Before going into the subject, I must say that I’m fairly new to both subjects.
I runned into some conference talks about ES while trying to find a solution for a problem that I was working on. That got me so intrested into ES that i kept digging futher and futher into the subject. With everything I found I got even more intrested into it, until I runned into the GDPR art. 17 discussions. Apperently everyone was trying to find the right solution around 2018, but after that it seems to be rather silent.
Solutions I found so far:
Pseudonymisation of the Personally Identifiable Information.
Pro’s:
- Beeing able to delete the data without touching the events in the Event Store.
- We can easily substitute/anonimise the PII data instead of deleting it.
- Beeing able to regulate the data that requires more security (people can see the event but not the PII data).
Con’s:
- No single source of truth
- What happens when additional data is beeing considered as PII? How will we handle this? Those fields are inside the event (instead of the additional datasource).
- Need to completely replay all events for all projections to be sure all the data is gone (unless we join the additional datastore on the projection and don’t put this data directly into the projection).
- Nit beeing able to replay all the events once data has been deleted from the appended datastore. (For example when we want to build new projections from scratch).
- Not beeing able to recover the state in the past.
Crypto-thrashing
Pro’s:
- We encrypt the PII data right away, adding an additional security layer, if we keep the encryption key in a different store.
- The least intesive task (just throw away the key).
Con’s:
- Not all countries/laws agree that encrypting + throwing away the key is the same as deleting data. Reasoning is because the key could be recovered/bruteforced at a later date (think about quantum computing). The data is not really gone.
- What happens when additional data is beeing considered as PII? How will we handle this? Those fields are not encrypted in the event, so we cant just throw away the key.
- Need to completely replay all events for all projections to be sure all the data is gone (unless we store the data encrypted in the projections too, but then we would have to share the decryption key too…)
- Not beeing able to replay all the events once the decryption key has been removed. (For example when we want to build new projections).
- Not beeing able to recover the state in the past.

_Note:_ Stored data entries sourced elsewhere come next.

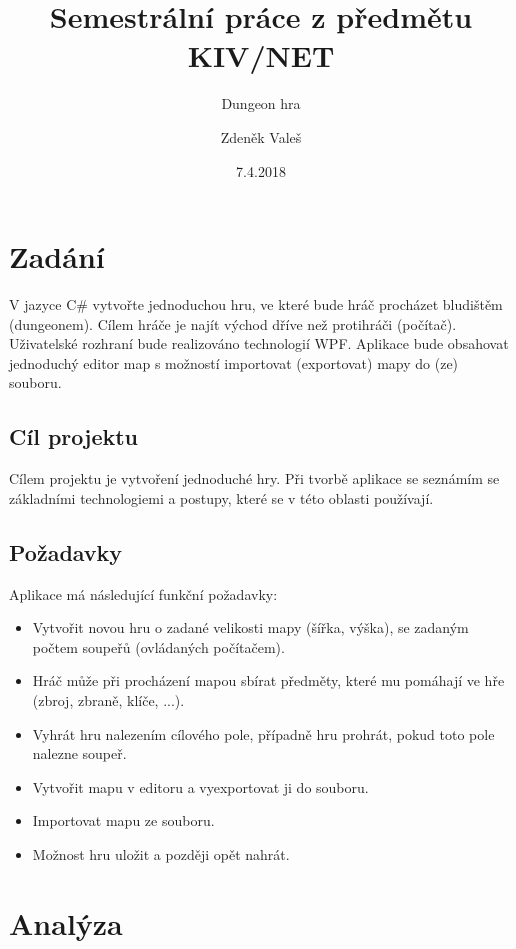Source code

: \documentclass[11pt,a4paper]{scrartcl}
\begin{document}
	\title{Semestrální práce z předmětu KIV/NET}
	\subtitle{Dungeon hra}
	\author{Zdeněk Valeš}
	\date{7.4.2018}
	\maketitle
	\newpage
	
	\section{Zadání}
	V jazyce C\# vytvořte jednoduchou hru, ve které bude hráč procházet bludištěm (dungeonem). Cílem hráče je najít východ dříve než protihráči (počítač). Uživatelské rozhraní bude realizováno technologií WPF. Aplikace bude obsahovat jednoduchý editor map s možností importovat (exportovat) mapy do (ze) souboru.
	
	\subsection{Cíl projektu}
	Cílem projektu je vytvoření jednoduché hry. Při tvorbě aplikace se seznámím se základními technologiemi a postupy, které se v této oblasti používají.
	
	\subsection{Požadavky}
	Aplikace má následující funkční požadavky:
	\begin{itemize}
		\item Vytvořit novou hru o zadané velikosti mapy (šířka, výška), se zadaným počtem soupeřů (ovládaných počítačem).
		
		\item Hráč může při procházení mapou sbírat předměty, které mu pomáhají ve hře (zbroj, zbraně, klíče, ...).
		
		\item Vyhrát hru nalezením cílového pole, případně hru prohrát, pokud toto pole nalezne soupeř.
		
		\item Vytvořit mapu v editoru a vyexportovat ji do souboru.
		
		\item Importovat mapu ze souboru.
		
		\item Možnost hru uložit a později opět nahrát.
	\end{itemize}
	
	\section{Analýza}
	
\end{document}
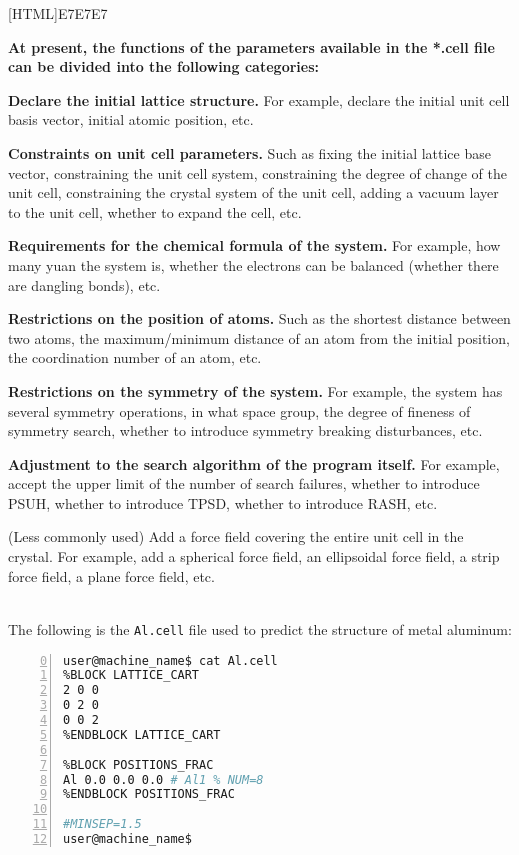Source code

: \documentclass[a4paper, 10pt]{article}
\begin{document}
\noindent{}[HTML]{E7E7E7}{\parbox{\textwidth}{%
\noindent \textbf{At present, the functions of the parameters available in the *.cell file can be divided into the following categories:}
\begin{maineu}
  \item \textbf{Declare the initial lattice structure.} For example, declare the initial unit cell basis vector, initial atomic position, etc.
  \item \textbf{Constraints on unit cell parameters.} Such as fixing the initial lattice base vector, constraining the unit cell system, constraining the degree of change of the unit cell, constraining the crystal system of the unit cell, adding a vacuum layer to the unit cell, whether to expand the cell, etc.
  \item \textbf{Requirements for the chemical formula of the system.} For example, how many yuan the system is, whether the electrons can be balanced (whether there are dangling bonds), etc.
  \item\textbf{Restrictions on the position of atoms.} Such as the shortest distance between two atoms, the maximum/minimum distance of an atom from the initial position, the coordination number of an atom, etc.
  \item \textbf{Restrictions on the symmetry of the system.} For example, the system has several symmetry operations, in what space group, the degree of fineness of symmetry search, whether to introduce symmetry breaking disturbances, etc.
  \item \textbf{Adjustment to the search algorithm of the program itself.} For example, accept the upper limit of the number of search failures, whether to introduce PSUH, whether to introduce TPSD, whether to introduce RASH, etc.
  \item (Less commonly used) Add a force field covering the entire unit cell in the crystal. For example, add a spherical force field, an ellipsoidal force field, a strip force field, a plane force field, etc.
\end{maineu}}}\\

The following is the \verb|Al.cell| file used to predict the structure of metal aluminum:
\begin{lstlisting}[language={bash},numbers=left,firstnumber=0]
user@machine_name$ cat Al.cell
%BLOCK LATTICE_CART
2 0 0
0 2 0
0 0 2 
%ENDBLOCK LATTICE_CART

%BLOCK POSITIONS_FRAC
Al 0.0 0.0 0.0 # Al1 % NUM=8
%ENDBLOCK POSITIONS_FRAC

#MINSEP=1.5
user@machine_name$
\end{lstlisting}
\end{document}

Delete or modify the events directly in the event store
Pro’s:
- None
Con’s:
- Events can no longer be immutable, because of this we can longer cache them,
- Not beeing able to replay all the events once data and/or events have been removed. (For example when we want to build new projections).
- Not beeing able to recover the state in the past.
Replay the events and filter out the PII data in the new stream. Delete the old stream after completion.
Pro’s:
- We can keep the events immutable (compared to just deleting or modifying).
Con’s:
- Not beeing able to replay all the events once data and/or events have been removed. (For example when we want to build new projections).
- Not beeing able to recover the state in the past.
The thing that made me fall in love with CQRS/ES is that you are able to replay all the events up to a certain point in time and get the exact state that it used to be.
We could create new projections and fill the data by replaying all the events.
We could generate reports as if they where runned on a certain date and time.
Sadly enough all 3 situations are affected by all the solutions above and because of that I’m not really sure if using an Event Store is still as valuable as it looked like when I started reading about it. I really want it to be as valuable as before… But it feels like art. 17 from the GDPR law gutted the best parts of using CQRS/EV.
Perhaps its still the best solution as we speak, but I really wonder how other people are dealing with this loss? Do you still generate reports in the past? What do you do with the streams that are effected by this? Would you just leave them out as if they never where there in the first place? Would you still accept them for reports? So you could say like 5% is unknows due to GDPR art. 17? Would really like to get some feedback on how people are handling the effects of the solutions above.